MEREDITH — A Lempster, Mass. man, who allegedly fired two shots through the screen door of an occupied home on Corliss Hill Road on Sunday morning, is being held in the Belknap County Jail in lieu of $100,000 cash bail following his arraignment Monday in 4th Circuit Court-Laconia Division.
Jesse Lohman, 33, of 137 Charlestown Turnpike Road, Lempster is charged with reckless conduct, being a felon in possession of firearm and receiving stolen property — all felonies.
According to police, Lohman, driving a black Toyota Rav4, appeared at 42 Corliss Hill Road, the home of Thomas and Janice Joslin, shortly before 10 a.m. on Sunday. When Joslin answered the door, Lohman said that he was looking for a woman named Cassandra. When Joslin told him he had come to the wrong house, he returned to the Rav4. Joslin, who had stepped outside, told police that he went back into the house, looked out a window and saw Joslin toss a knife from the vehicle then raise a handgun, aim toward the house and fire twice through the screen door. Joslin and his wife took cover and called 911.

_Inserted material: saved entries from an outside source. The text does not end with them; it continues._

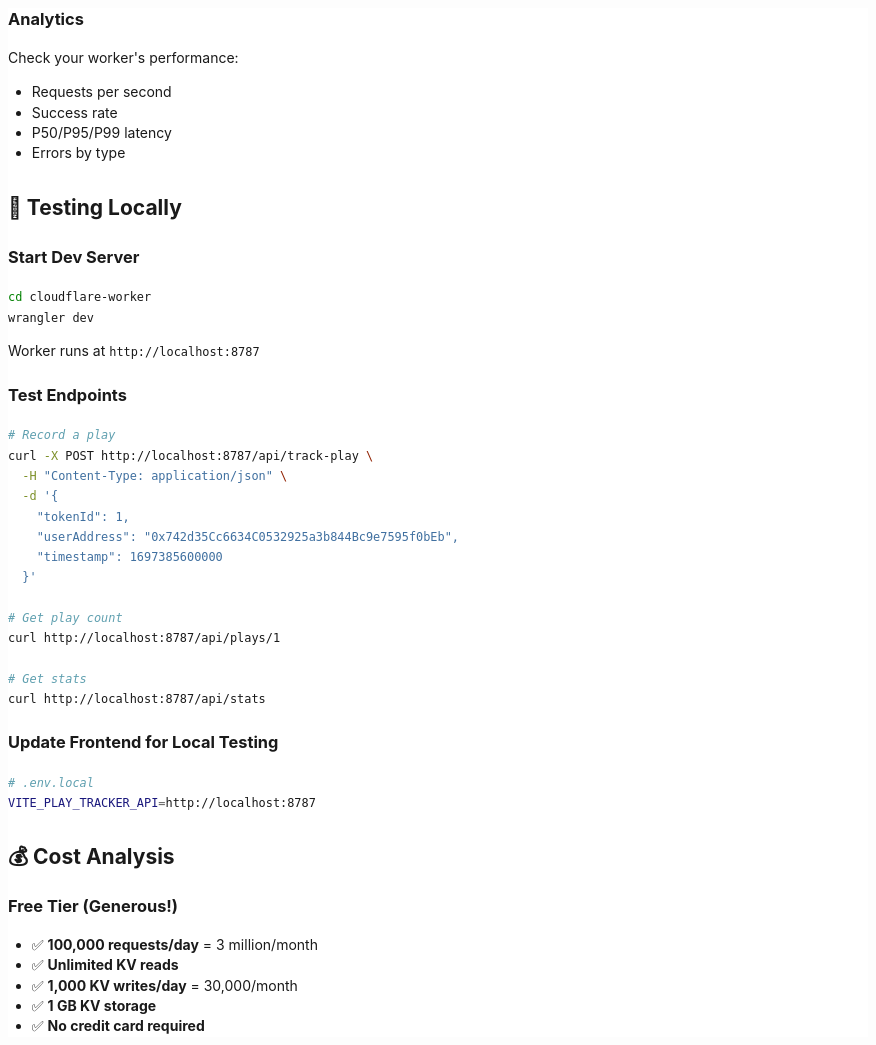 ### Analytics

Check your worker's performance:
- Requests per second
- Success rate
- P50/P95/P99 latency
- Errors by type

## 🧪 Testing Locally

### Start Dev Server

```bash
cd cloudflare-worker
wrangler dev
```

Worker runs at `http://localhost:8787`

### Test Endpoints

```bash
# Record a play
curl -X POST http://localhost:8787/api/track-play \
  -H "Content-Type: application/json" \
  -d '{
    "tokenId": 1,
    "userAddress": "0x742d35Cc6634C0532925a3b844Bc9e7595f0bEb",
    "timestamp": 1697385600000
  }'

# Get play count
curl http://localhost:8787/api/plays/1

# Get stats
curl http://localhost:8787/api/stats
```

### Update Frontend for Local Testing

```bash
# .env.local
VITE_PLAY_TRACKER_API=http://localhost:8787
```

## 💰 Cost Analysis

### Free Tier (Generous!)

- ✅ **100,000 requests/day** = 3 million/month
- ✅ **Unlimited KV reads**
- ✅ **1,000 KV writes/day** = 30,000/month
- ✅ **1 GB KV storage**
- ✅ **No credit card required**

By the time police arrived, the Joslins had fled from their home and hidden in a barn across the street. Officers found Lohman between the Joslins' home and a detached garage He then walked to the Rav4 parked in the driveway. In his affidavit Lieutenant Keith True described Lohman as apparently "agitated, throwing his hands in the air and carrying on." He got into the car, appeared to look for something then got out and stood in front of it. Officer Philip McLaughlin, armed with a rifle and behind cover, ordered Lohman to the ground. He complied and was taken into custody without incident.
Lohman was in possession of one live round, a holster and a hypodermic needle containing what police suspected was methamphetamine. A backpack on the ground near the Rav4 was found to contain magazines and loose rounds for a Glock 9 mm. handgun, which along with two knives were taken as evidence. Police subsequently learned that the Rav4 was stolen from the Circle K store in New Hampton.
When questioned police said Lohman "was agitated at times and acted paranoid at other times." He admitted he was a drug addict as well as a member of Brothers of White Warriors, a prison-based gang. But, he refused to answer questions to to explain his behavior.
Lohman has an extensive criminal history, including a conviction for burglary, a felony, for which he was sentenced to one to seven years in New Hampshire State Prison in 2000. He is scheduled to appear in 4th Circuit Court for a probable cause hearing on August 4.